# ASSIGNED TASK
Repeat each entry as written and leave the images out of the copy.

# MATERIALS PROVIDED

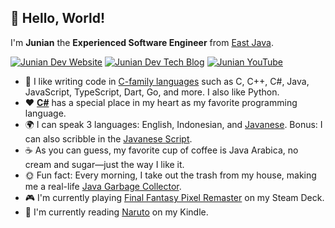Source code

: ## 👋 Hello, World!

I'm **Junian** the **Experienced Software Engineer** from [East Java](https://en.wikipedia.org/wiki/East_Java).

[![Junian Dev Website](https://img.shields.io/badge/Website-1a73e8?style=for-the-badge&logo=googlechrome&logoColor=white "Junian Dev Website")](https://www.junian.dev/)
[![Junian Dev Tech Blog](https://img.shields.io/badge/Tech_Blog-1a73e8?style=for-the-badge&logo=hugo&logoColor=white "Junian Dev Tech Blog")](https://www.junian.net/)
[![Junian YouTube](https://img.shields.io/youtube/channel/views/UCepvZYlW1tWJ8bu3dWLQh2w?style=for-the-badge&logo=youtube&label=YouTube&labelColor=ff0000&color=555555
 "Junian YouTube Channel")](https://www.youtube.com/@JunianDev?sub_confirmation=1)

- 📝 I like writing code in [C-family languages](https://en.wikipedia.org/wiki/List_of_C-family_programming_languages) such as C, C++, C#, Java, JavaScript, TypeScript, Dart, Go, and more. I also like Python.
- ❤️ [**C#**](https://en.wikipedia.org/wiki/C_Sharp_(programming_language)) has a special place in my heart as my favorite programming language.
- 🌍 I can speak 3 languages: English, Indonesian, and [Javanese](https://en.wikipedia.org/wiki/Javanese_language). Bonus: I can also scribble in the [Javanese Script](https://en.wikipedia.org/wiki/Javanese_script).
- ☕️ As you can guess, my favorite cup of coffee is Java Arabica, no cream and sugar—just the way I like it.
- 🌞 Fun fact: Every morning, I take out the trash from my house, making me a real-life [Java Garbage Collector](https://en.wikipedia.org/wiki/Garbage_collection_(computer_science)#Java).
- 🎮 I'm currently playing [Final Fantasy Pixel Remaster](https://finalfantasypixelremaster.square-enix-games.com/en_GB/) on my Steam Deck.
- 📖 I'm currently reading [Naruto](https://en.wikipedia.org/wiki/Naruto) on my Kindle.
  
<!--
I'm open to freelance work. Feel free to [contact me](https://www.upwork.com/freelancers/junian)!
-->

<!--
[![Hire Junian on Upwork](https://img.shields.io/badge/UpWork-14a800?style=for-the-badge&logo=upwork&logoColor=white "Hire Junian on Upwork")](https://www.junian.dev/upwork/)
-->

<!--
## 📊 Stats

![](https://github-readme-stats.vercel.app/api?username=junian&theme=default&hide_border=false&include_all_commits=true&count_private=true&layout=compact)

![](https://github-readme-streak-stats.herokuapp.com/?user=junian&theme=default&hide_border=false)

-->

<!--
![](https://github-readme-stats.vercel.app/api/top-langs/?username=junian&theme=default&hide_border=false&include_all_commits=true&count_private=true&layout=compact)
-->

<!--
**junian/junian** is a ✨ _special_ ✨ repository because its `README.md` (this file) appears on your GitHub profile.

Here are some ideas to get you started:

- 🔭 I’m currently working on ...
- 🌱 I’m currently learning ...
- 👯 I’m looking to collaborate on ...
- 🤔 I’m looking for help with ...
- 💬 Ask me about ...
- 📫 How to reach me: ...
- 😄 Pronouns: ...
- ⚡ Fun fact: ...
-->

# WRITTEN SOLUTION
Source code

: ## 👋 Hello, World!

I'm **Junian** the **Experienced Software Engineer** from [East Java](https://en.wikipedia.org/wiki/East_Java).

[![Junian Dev Website](https://img.shields.io/badge/Website-1a73e8?style=for-the-badge&logo=googlechrome&logoColor=white "Junian Dev Website")](https://www.junian.dev/)
[![Junian Dev Tech Blog](https://img.shields.io/badge/Tech_Blog-1a73e8?style=for-the-badge&logo=hugo&logoColor=white "Junian Dev Tech Blog")](https://www.junian.net/)
[![Junian YouTube](https://img.shields.io/youtube/channel/views/UCepvZYlW1tWJ8bu3dWLQh2w?style=for-the-badge&logo=youtube&label=YouTube&labelColor=ff0000&color=555555
 "Junian YouTube Channel")](https://www.youtube.com/@JunianDev?sub_confirmation=1)

- 📝 I like writing code in [C-family languages](https://en.wikipedia.org/wiki/List_of_C-family_programming_languages) such as C, C++, C#, Java, JavaScript, TypeScript, Dart, Go, and more. I also like Python.
- ❤️ [**C#**](https://en.wikipedia.org/wiki/C_Sharp_(programming_language)) has a special place in my heart as my favorite programming language.
- 🌍 I can speak 3 languages: English, Indonesian, and [Javanese](https://en.wikipedia.org/wiki/Javanese_language). Bonus: I can also scribble in the [Javanese Script](https://en.wikipedia.org/wiki/Javanese_script).
- ☕️ As you can guess, my favorite cup of coffee is Java Arabica, no cream and sugar—just the way I like it.
- 🌞 Fun fact: Every morning, I take out the trash from my house, making me a real-life [Java Garbage Collector](https://en.wikipedia.org/wiki/Garbage_collection_(computer_science)#Java).
- 🎮 I'm currently playing [Final Fantasy Pixel Remaster](https://finalfantasypixelremaster.square-enix-games.com/en_GB/) on my Steam Deck.
- 📖 I'm currently reading [Naruto](https://en.wikipedia.org/wiki/Naruto) on my Kindle.
  
<!--
I'm open to freelance work. Feel free to [contact me](https://www.upwork.com/freelancers/junian)!
-->

<!--
[![Hire Junian on Upwork](https://img.shields.io/badge/UpWork-14a800?style=for-the-badge&logo=upwork&logoColor=white "Hire Junian on Upwork")](https://www.junian.dev/upwork/)
-->

<!--
## 📊 Stats

![](https://github-readme-stats.vercel.app/api?username=junian&theme=default&hide_border=false&include_all_commits=true&count_private=true&layout=compact)

![](https://github-readme-streak-stats.herokuapp.com/?user=junian&theme=default&hide_border=false)

-->

<!--
![](https://github-readme-stats.vercel.app/api/top-langs/?username=junian&theme=default&hide_border=false&include_all_commits=true&count_private=true&layout=compact)
-->

<!--
**junian/junian** is a ✨ _special_ ✨ repository because its `README.md` (this file) appears on your GitHub profile.

Here are some ideas to get you started:

- 🔭 I’m currently working on ...
- 🌱 I’m currently learning ...
- 👯 I’m looking to collaborate on ...
- 🤔 I’m looking for help with ...
- 💬 Ask me about ...
- 📫 How to reach me: ...
- 😄 Pronouns: ...
- ⚡ Fun fact: ...
-->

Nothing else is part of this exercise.